Com o passar dos anos a viver no estrangeiro, fui percebendo que os estereótipos não só são muito resistentes (ils ont la vie dure, como se diz em francês); podem também ter a sua parte de verdade. Assim como as bruxas do dito castelhano: não acreditamos nelas, mas que “las hay, las hay”. Foi tomando conta de mim um sentimento parecido com a Saudade portuguesa com maiúscula, acompanhado de uma persistente fantasia do retorno (não necessariamente a realizar, como acontece com as fantasias). Imagino partilhar isto com muitos compatriotas emigrantes. Do mesmo modo que partilho com eles sentimentos concretos e muito estruturados em torno da língua, da gastronomia ou do futebol.

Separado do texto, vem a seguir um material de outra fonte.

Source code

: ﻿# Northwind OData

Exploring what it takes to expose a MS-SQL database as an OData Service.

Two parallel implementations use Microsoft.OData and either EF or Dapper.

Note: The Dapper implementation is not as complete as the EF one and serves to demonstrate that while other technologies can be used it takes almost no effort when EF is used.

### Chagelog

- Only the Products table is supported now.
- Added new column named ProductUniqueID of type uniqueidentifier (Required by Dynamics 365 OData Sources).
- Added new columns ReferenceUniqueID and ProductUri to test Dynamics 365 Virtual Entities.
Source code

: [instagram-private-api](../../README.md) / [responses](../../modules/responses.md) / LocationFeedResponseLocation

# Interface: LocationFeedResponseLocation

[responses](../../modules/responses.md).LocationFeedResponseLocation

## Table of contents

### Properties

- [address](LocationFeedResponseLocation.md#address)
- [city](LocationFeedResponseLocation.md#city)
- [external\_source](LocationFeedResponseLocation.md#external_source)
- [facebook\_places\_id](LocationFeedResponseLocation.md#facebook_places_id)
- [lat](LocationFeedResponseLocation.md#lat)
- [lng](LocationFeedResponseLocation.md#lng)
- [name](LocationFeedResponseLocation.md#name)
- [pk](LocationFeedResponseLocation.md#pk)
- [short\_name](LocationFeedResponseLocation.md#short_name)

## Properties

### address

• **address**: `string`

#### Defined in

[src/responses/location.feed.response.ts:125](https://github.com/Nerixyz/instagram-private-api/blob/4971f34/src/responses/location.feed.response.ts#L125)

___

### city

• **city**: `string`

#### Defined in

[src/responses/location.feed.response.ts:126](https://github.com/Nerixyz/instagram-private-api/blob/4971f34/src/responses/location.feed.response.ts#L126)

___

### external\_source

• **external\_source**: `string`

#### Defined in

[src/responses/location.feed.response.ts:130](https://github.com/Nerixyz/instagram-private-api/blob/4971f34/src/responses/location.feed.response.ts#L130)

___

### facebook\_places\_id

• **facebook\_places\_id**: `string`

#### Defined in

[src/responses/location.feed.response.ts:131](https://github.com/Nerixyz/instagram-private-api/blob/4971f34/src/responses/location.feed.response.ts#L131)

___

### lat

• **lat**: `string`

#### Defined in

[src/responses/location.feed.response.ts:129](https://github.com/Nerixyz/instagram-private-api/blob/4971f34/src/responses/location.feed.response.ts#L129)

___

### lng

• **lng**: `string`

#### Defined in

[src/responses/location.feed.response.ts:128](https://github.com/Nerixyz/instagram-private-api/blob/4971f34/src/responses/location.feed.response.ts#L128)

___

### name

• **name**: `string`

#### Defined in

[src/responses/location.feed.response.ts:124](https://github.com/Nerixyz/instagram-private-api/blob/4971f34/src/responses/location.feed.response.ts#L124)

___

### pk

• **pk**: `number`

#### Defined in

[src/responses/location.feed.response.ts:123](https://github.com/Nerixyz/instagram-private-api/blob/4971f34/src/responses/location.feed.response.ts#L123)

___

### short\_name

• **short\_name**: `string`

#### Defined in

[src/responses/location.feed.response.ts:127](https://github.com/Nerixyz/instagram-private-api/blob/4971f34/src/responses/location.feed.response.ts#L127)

No entanto, como todos sabemos, nem sempre esta partilha de uma comunidade imaginada é harmoniosa. Ela depende também, e muito, do olhar dos outros. A imagem pode fragmentar-se em pedaços, consoante o local onde estamos e por quem somos vistos. A velhinha questão da distinção social e das diferenças de classe intromete-se aqui, como em tantas outras coisas — e pode atravessar-nos como uma questão pessoal. Por vezes, no quotidiano, sou brindado, em jeito de piada, com o cliché do emigrante português que trabalha na construção civil. Em geral isso não me incomoda, primeiro porque percebo que há uma regularidade sociológica que está por detrás desse cliché, e segundo porque tenho sinceramente inveja de quem, independentemente da sua origem, trabalha bem com as mãos e resolve problemas complicados de bricolage. Mas em certos ambientes sociais, por exemplo entre colegas universitários, o uso desse cliché sobre os portugueses para fazer uma piada fácil a partir de um preconceito social já me pode incomodar bem mais (o episódio foi real e o autor da piada é um distinto autor de livros sobre matérias psicológicas subtis). Racionalizando, fui com o passar dos anos chegando à conclusão de que o antigo estereótipo sobre os imigrantes portugueses como não qualificados–mesmo que isso não corresponda à realidade atual–explica em parte o fraco reconhecimento do Português, ainda hoje, como língua de cultura, nas universidades francesas e, antes disso, no ensino secundário. Isto afeta o meu próprio trabalho de professor, pois tenho poucos alunos e, na maioria dos casos, eles são filhos ou netos de emigrantes. Também na relação com eles, oscilo entre a cumplicidade de uma origem comum e a vontade de romper com o caráter “identitário” do ensino do Português, rotura que me parece indispensável para que esse ensino se possa desenvolver.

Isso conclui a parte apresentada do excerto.